### Prompt
Exactly as written, reproduce the lines from the beginning of the data through the line containing "This is the"; the pictures are not reproduced.

### Given entries
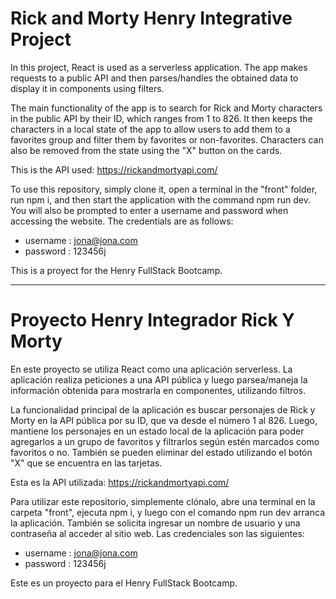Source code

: 
# Rick and Morty Henry Integrative Project

In this project, React is used as a serverless application. The app makes requests to a public API and then parses/handles the obtained data to display it in components using filters.

The main functionality of the app is to search for Rick and Morty characters in the public API by their ID, which ranges from 1 to 826. It then keeps the characters in a local state of the app to allow users to add them to a favorites group and filter them by favorites or non-favorites. Characters can also be removed from the state using the "X" button on the cards.

This is the API used: https://rickandmortyapi.com/

To use this repository, simply clone it, open a terminal in the "front" folder, run npm i, and then start the application with the command npm run dev. You will also be prompted to enter a username and password when accessing the website. The credentials are as follows:

- username : jona@jona.com
- password : 123456j 

This is a proyect for the Henry FullStack Bootcamp.

---

# Proyecto Henry Integrador Rick Y Morty

En este proyecto se utiliza React como una aplicación serverless. La aplicación realiza peticiones a una API pública y luego parsea/maneja la información obtenida para mostrarla en componentes, utilizando filtros.

La funcionalidad principal de la aplicación es buscar personajes de Rick y Morty en la API pública por su ID, que va desde el número 1 al 826. Luego, mantiene los personajes en un estado local de la aplicación para poder agregarlos a un grupo de favoritos y filtrarlos según estén marcados como favoritos o no. También se pueden eliminar del estado utilizando el botón "X" que se encuentra en las tarjetas.

Esta es la API utilizada: https://rickandmortyapi.com/

Para utilizar este repositorio, simplemente clónalo, abre una terminal en la carpeta "front", ejecuta npm i, y luego con el comando npm run dev arranca la aplicación. También se solicita ingresar un nombre de usuario y una contraseña al acceder al sitio web. Las credenciales son las siguientes:

- username : jona@jona.com
- password : 123456j 

Este es un proyecto para el Henry FullStack Bootcamp.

### Exercise result
Source code

: 
# Rick and Morty Henry Integrative Project

In this project, React is used as a serverless application. The app makes requests to a public API and then parses/handles the obtained data to display it in components using filters.

The main functionality of the app is to search for Rick and Morty characters in the public API by their ID, which ranges from 1 to 826. It then keeps the characters in a local state of the app to allow users to add them to a favorites group and filter them by favorites or non-favorites. Characters can also be removed from the state using the "X" button on the cards.

This is the API used: https://rickandmortyapi.com/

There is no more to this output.